#### Exercise brief
Copy each line of the listing below exactly.
--------------------------------
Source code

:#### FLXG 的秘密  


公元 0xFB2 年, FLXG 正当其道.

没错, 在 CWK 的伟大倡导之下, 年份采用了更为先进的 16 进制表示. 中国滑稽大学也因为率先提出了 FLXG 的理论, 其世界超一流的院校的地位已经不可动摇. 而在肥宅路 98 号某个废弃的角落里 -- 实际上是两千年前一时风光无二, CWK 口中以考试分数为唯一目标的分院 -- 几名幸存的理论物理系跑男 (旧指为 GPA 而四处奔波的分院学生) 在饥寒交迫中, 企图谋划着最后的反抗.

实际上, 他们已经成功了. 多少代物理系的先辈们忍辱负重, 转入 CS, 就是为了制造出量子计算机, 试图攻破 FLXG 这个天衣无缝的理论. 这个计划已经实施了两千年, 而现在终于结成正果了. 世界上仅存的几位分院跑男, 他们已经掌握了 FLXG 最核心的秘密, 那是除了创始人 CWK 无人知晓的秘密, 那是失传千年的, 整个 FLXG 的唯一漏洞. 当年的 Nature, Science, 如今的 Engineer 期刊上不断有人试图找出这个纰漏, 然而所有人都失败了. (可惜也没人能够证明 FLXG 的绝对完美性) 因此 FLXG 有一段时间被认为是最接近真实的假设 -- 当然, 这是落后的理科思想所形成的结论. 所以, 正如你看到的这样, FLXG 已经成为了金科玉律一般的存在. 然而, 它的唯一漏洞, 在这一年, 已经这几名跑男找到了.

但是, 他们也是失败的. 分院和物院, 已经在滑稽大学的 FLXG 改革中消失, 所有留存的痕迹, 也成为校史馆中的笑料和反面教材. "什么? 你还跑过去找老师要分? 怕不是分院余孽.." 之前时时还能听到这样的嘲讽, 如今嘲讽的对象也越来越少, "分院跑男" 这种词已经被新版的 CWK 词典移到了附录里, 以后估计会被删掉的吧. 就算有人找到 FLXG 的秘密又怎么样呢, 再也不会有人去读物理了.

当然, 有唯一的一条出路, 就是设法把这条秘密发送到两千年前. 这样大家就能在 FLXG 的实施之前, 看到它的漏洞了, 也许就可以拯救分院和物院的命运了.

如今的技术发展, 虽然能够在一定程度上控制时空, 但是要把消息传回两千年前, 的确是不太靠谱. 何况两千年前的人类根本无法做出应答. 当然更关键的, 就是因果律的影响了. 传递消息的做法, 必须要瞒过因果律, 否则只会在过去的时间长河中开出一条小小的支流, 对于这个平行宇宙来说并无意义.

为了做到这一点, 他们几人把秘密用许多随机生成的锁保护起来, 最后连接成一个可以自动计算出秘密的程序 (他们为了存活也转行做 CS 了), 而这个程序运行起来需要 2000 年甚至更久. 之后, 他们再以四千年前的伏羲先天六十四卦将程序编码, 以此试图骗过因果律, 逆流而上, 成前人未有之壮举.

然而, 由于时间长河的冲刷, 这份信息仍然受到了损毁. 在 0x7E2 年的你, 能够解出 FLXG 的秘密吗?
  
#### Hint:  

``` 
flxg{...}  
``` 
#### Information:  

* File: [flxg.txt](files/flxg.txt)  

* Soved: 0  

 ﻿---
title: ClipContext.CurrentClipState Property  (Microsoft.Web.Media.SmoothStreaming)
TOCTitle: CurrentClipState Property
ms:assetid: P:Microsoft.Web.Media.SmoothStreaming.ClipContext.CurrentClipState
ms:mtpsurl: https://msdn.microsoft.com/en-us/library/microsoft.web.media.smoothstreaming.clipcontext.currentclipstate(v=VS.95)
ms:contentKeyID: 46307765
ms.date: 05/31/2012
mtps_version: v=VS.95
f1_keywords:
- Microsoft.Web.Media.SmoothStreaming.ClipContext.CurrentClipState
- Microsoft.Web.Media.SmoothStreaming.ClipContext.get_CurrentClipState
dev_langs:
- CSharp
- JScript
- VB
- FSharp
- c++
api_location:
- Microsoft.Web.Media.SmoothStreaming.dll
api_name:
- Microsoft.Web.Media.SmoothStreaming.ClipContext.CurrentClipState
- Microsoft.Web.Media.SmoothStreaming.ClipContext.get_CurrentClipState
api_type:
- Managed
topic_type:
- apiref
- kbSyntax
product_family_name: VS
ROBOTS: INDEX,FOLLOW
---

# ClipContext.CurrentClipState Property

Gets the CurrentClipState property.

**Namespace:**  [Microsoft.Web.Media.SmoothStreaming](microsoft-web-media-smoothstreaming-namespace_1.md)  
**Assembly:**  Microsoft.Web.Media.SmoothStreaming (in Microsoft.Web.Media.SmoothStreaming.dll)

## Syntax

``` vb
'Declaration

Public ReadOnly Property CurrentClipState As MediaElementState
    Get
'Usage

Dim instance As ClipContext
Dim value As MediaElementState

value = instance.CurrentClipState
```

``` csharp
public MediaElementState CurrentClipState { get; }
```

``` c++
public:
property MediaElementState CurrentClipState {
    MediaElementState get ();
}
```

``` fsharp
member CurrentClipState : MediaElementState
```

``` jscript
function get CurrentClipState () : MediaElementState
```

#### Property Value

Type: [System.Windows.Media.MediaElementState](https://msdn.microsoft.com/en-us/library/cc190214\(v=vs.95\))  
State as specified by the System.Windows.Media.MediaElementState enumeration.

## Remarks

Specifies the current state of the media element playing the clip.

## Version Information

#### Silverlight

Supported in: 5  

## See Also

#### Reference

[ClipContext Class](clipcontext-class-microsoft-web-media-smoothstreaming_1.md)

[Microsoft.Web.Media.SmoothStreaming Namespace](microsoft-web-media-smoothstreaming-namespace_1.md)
--------------------------------
#### Answer section
Source code

:#### FLXG 的秘密  


公元 0xFB2 年, FLXG 正当其道.

没错, 在 CWK 的伟大倡导之下, 年份采用了更为先进的 16 进制表示. 中国滑稽大学也因为率先提出了 FLXG 的理论, 其世界超一流的院校的地位已经不可动摇. 而在肥宅路 98 号某个废弃的角落里 -- 实际上是两千年前一时风光无二, CWK 口中以考试分数为唯一目标的分院 -- 几名幸存的理论物理系跑男 (旧指为 GPA 而四处奔波的分院学生) 在饥寒交迫中, 企图谋划着最后的反抗.

实际上, 他们已经成功了. 多少代物理系的先辈们忍辱负重, 转入 CS, 就是为了制造出量子计算机, 试图攻破 FLXG 这个天衣无缝的理论. 这个计划已经实施了两千年, 而现在终于结成正果了. 世界上仅存的几位分院跑男, 他们已经掌握了 FLXG 最核心的秘密, 那是除了创始人 CWK 无人知晓的秘密, 那是失传千年的, 整个 FLXG 的唯一漏洞. 当年的 Nature, Science, 如今的 Engineer 期刊上不断有人试图找出这个纰漏, 然而所有人都失败了. (可惜也没人能够证明 FLXG 的绝对完美性) 因此 FLXG 有一段时间被认为是最接近真实的假设 -- 当然, 这是落后的理科思想所形成的结论. 所以, 正如你看到的这样, FLXG 已经成为了金科玉律一般的存在. 然而, 它的唯一漏洞, 在这一年, 已经这几名跑男找到了.

但是, 他们也是失败的. 分院和物院, 已经在滑稽大学的 FLXG 改革中消失, 所有留存的痕迹, 也成为校史馆中的笑料和反面教材. "什么? 你还跑过去找老师要分? 怕不是分院余孽.." 之前时时还能听到这样的嘲讽, 如今嘲讽的对象也越来越少, "分院跑男" 这种词已经被新版的 CWK 词典移到了附录里, 以后估计会被删掉的吧. 就算有人找到 FLXG 的秘密又怎么样呢, 再也不会有人去读物理了.

当然, 有唯一的一条出路, 就是设法把这条秘密发送到两千年前. 这样大家就能在 FLXG 的实施之前, 看到它的漏洞了, 也许就可以拯救分院和物院的命运了.

如今的技术发展, 虽然能够在一定程度上控制时空, 但是要把消息传回两千年前, 的确是不太靠谱. 何况两千年前的人类根本无法做出应答. 当然更关键的, 就是因果律的影响了. 传递消息的做法, 必须要瞒过因果律, 否则只会在过去的时间长河中开出一条小小的支流, 对于这个平行宇宙来说并无意义.

为了做到这一点, 他们几人把秘密用许多随机生成的锁保护起来, 最后连接成一个可以自动计算出秘密的程序 (他们为了存活也转行做 CS 了), 而这个程序运行起来需要 2000 年甚至更久. 之后, 他们再以四千年前的伏羲先天六十四卦将程序编码, 以此试图骗过因果律, 逆流而上, 成前人未有之壮举.

然而, 由于时间长河的冲刷, 这份信息仍然受到了损毁. 在 0x7E2 年的你, 能够解出 FLXG 的秘密吗?
  
#### Hint:  

``` 
flxg{...}  
``` 
#### Information:  

* File: [flxg.txt](files/flxg.txt)  

* Soved: 0  

 ﻿---
title: ClipContext.CurrentClipState Property  (Microsoft.Web.Media.SmoothStreaming)
TOCTitle: CurrentClipState Property
ms:assetid: P:Microsoft.Web.Media.SmoothStreaming.ClipContext.CurrentClipState
ms:mtpsurl: https://msdn.microsoft.com/en-us/library/microsoft.web.media.smoothstreaming.clipcontext.currentclipstate(v=VS.95)
ms:contentKeyID: 46307765
ms.date: 05/31/2012
mtps_version: v=VS.95
f1_keywords:
- Microsoft.Web.Media.SmoothStreaming.ClipContext.CurrentClipState
- Microsoft.Web.Media.SmoothStreaming.ClipContext.get_CurrentClipState
dev_langs:
- CSharp
- JScript
- VB
- FSharp
- c++
api_location:
- Microsoft.Web.Media.SmoothStreaming.dll
api_name:
- Microsoft.Web.Media.SmoothStreaming.ClipContext.CurrentClipState
- Microsoft.Web.Media.SmoothStreaming.ClipContext.get_CurrentClipState
api_type:
- Managed
topic_type:
- apiref
- kbSyntax
product_family_name: VS
ROBOTS: INDEX,FOLLOW
---

# ClipContext.CurrentClipState Property

Gets the CurrentClipState property.

**Namespace:**  [Microsoft.Web.Media.SmoothStreaming](microsoft-web-media-smoothstreaming-namespace_1.md)  
**Assembly:**  Microsoft.Web.Media.SmoothStreaming (in Microsoft.Web.Media.SmoothStreaming.dll)

## Syntax

``` vb
'Declaration

Public ReadOnly Property CurrentClipState As MediaElementState
    Get
'Usage

Dim instance As ClipContext
Dim value As MediaElementState

value = instance.CurrentClipState
```

``` csharp
public MediaElementState CurrentClipState { get; }
```

``` c++
public:
property MediaElementState CurrentClipState {
    MediaElementState get ();
}
```

``` fsharp
member CurrentClipState : MediaElementState
```

``` jscript
function get CurrentClipState () : MediaElementState
```

#### Property Value

Type: [System.Windows.Media.MediaElementState](https://msdn.microsoft.com/en-us/library/cc190214\(v=vs.95\))  
State as specified by the System.Windows.Media.MediaElementState enumeration.

## Remarks

Specifies the current state of the media element playing the clip.

## Version Information

#### Silverlight

Supported in: 5  

## See Also

#### Reference

[ClipContext Class](clipcontext-class-microsoft-web-media-smoothstreaming_1.md)

[Microsoft.Web.Media.SmoothStreaming Namespace](microsoft-web-media-smoothstreaming-namespace_1.md)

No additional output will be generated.